В свое время еще Достоевский, Толстой и Чехов отмечали, что с началом капиталистических реформ, которые целиком основаны на технологиях, связанных с механическим перераспределением физических благ, человек как таковой, вне зависимости от обладания или необладания собственностью, оказывается на положении сироты — происходит как бы распадение систем на власть, которая озабочена только собой, на денежные мешки, воображающие, что могут купить все и вся, и на поденщиков, способных лишь на то, чтобы ими помыкали так называемые сильные мира, то есть исполнителей воли как власти, так и денежных мешков. Безличностный индивидуализм, перерождающий духосознательный собор в лающую толпу, делает свое черное дело. При таком положении возникает видимость классового структурирования, которая и пленила когда-то Маркса. На деле же все гораздо сложнее, и сложности эти не укладываются в чисто умозрительные схемы.

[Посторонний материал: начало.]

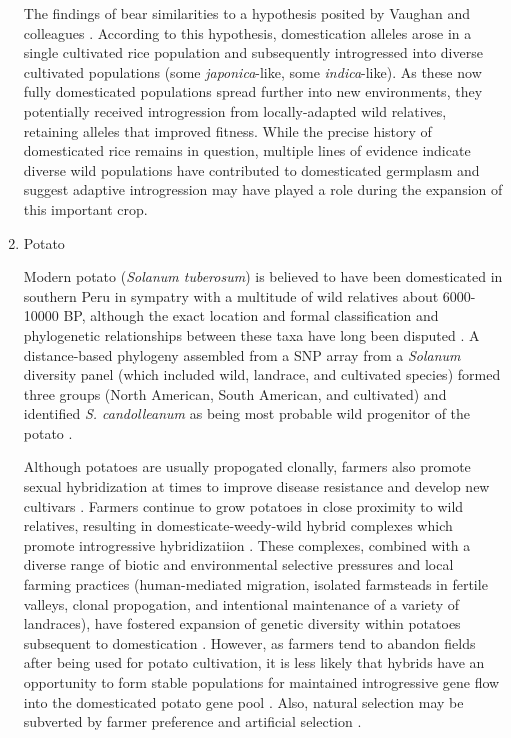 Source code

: \documentclass[11pt]{article}
\begin{document}
\begin{enumerate}
The findings of \cite{choi2018multiple} bear similarities to a hypothesis posited by Vaughan and colleagues \cite{vaughan2008evolving}.
According to this hypothesis, domestication alleles arose in a single cultivated rice population and subsequently introgressed into diverse cultivated populations (some \emph{japonica}-like, some \emph{indica}-like).
As these now fully domesticated populations spread further into new environments, they potentially received introgression from locally-adapted wild relatives, retaining alleles that improved fitness.
While the precise history of domesticated rice remains in question, multiple lines of evidence indicate diverse wild populations have contributed to domesticated germplasm and suggest adaptive introgression may have played a role during the expansion of this important crop.


\item{Potato}

Modern potato (\emph{Solanum tuberosum}) is believed to have been domesticated in southern Peru in sympatry with a multitude of wild relatives about 6000-10000 BP, although the exact location and formal classification and phylogenetic relationships between these taxa have long been disputed \cite{huaman2002reclassification, spooner2005single, pickersgill1977origins, hawkes1988evolution}.
A distance-based phylogeny assembled from a SNP array from a \emph{Solanum} diversity panel (which included wild, landrace, and cultivated species) formed three groups (North American, South American, and cultivated) and identified \emph{S. candolleanum} as being most probable wild progenitor of the potato \cite{hardigan2015taxonomy}.

Although potatoes are usually propogated clonally, farmers also promote sexual hybridization at times to improve disease resistance and develop new cultivars \cite{quiros1992increase}.
Farmers continue to grow potatoes in close proximity to wild relatives, resulting in domesticate-weedy-wild hybrid complexes which promote introgressive hybridizatiion \cite{rabinowitz1990high, johns1987relationships, linder1987diversity}.
These complexes, combined with a diverse range of biotic and environmental selective pressures and local farming practices (human-mediated migration, isolated farmsteads in fertile valleys, clonal propogation, and intentional maintenance of a variety of landraces), have fostered expansion of genetic diversity within potatoes subsequent to domestication \cite{brush1995potato}.
However, as farmers tend to abandon fields after being used for potato cultivation, it is less likely that hybrids have an opportunity to form stable populations for maintained introgressive gene flow into the domesticated potato gene pool \cite{brush1995potato}.
Also, natural selection may be subverted by farmer preference and artificial selection \cite{brush1981dynamics}.


\end{enumerate}
\end{document}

В действительности человек, к какому бы экономическому слою общества он ни принадлежал, даже вопреки своим желаниям, не в состоянии отказаться от человеческих сущностей, живущих в нем изначально, а потому системное перепрограммирование его за счет смен формаций не достигает окончательных целей, то есть удовлетворения потребностей именно человека. Капитализм приглушает такие понятия, как стыд, доброта, сострадание; важнейшее из наших чувств — любовь, с помощью пропагандистских трюков и демагогии приравнивается исключительно к сексу, однако ни в отцах, ни в матерях (правда, это касается в основном так называемого простого народа), не исчезает отнюдь не сексуальная любовь к старикам и детям — не обязательно к своим! — мы не перестаем сочувствовать убогим и нищим, стыд же, порождаемый бледной немочью чиновничества, жжет и злит не только конкурентов власти, но и тех, из кого не выветрились остатки гражданского чувства, то есть кто даже под прессом обстоятельств не сумел превратиться в бесноватых, как именовал невежественно-бесстыдных тварных особей Христос. Разумеется, капитализм, как и рабовладельчество, прямо-таки жаждет низвести человека до животного состояния, постоянно и старательно машинизирует его, подчиняя технологическим процессам своей сущности, но он не может достигнуть Божьей силы, чтобы лишить человека метафизики — желания добродетельного творчества, и превратить его в послушную марионетку. Достоевский связывал потуги капитализма с проникновением в ткань христианской страны философии иудаизма, Толстой — с поповским и чиновничьим беспределом и поповско-чиновничьей глупостью, Чехов — с односторонним (исключительно экономическим) пониманием сущности бытия. И все они, дополняя друг друга, были, безусловно, правы.
В советское время борзописцы от классовой ненависти на все лады кричали, будто Чехов только и делал, что изображал неминуемую гибель дворянских гнезд, а вместе с ними — дворянской идеологии, словно Антон Павлович и не писатель вовсе, а кладбищенский погромщик, пришедший в литературу, чтобы крушить то, что умерло задолго до его рождения, еще в начале второй трети XIX века, когда именно дворянское сословие сочинило пустозвонную идеологию “самодержавие, православие, народность”, не по существу, а на словах пытаясь похерить все разрастающийся внутриобщественный антагонизм, зародившийся в далекую эпоху недоумка Петра III, который своим указом отстранил дворянство от общественного служения, что в конце концов поспособствовало возникновению движения декабристов, не хотевших мириться с растрескивающимся обществом.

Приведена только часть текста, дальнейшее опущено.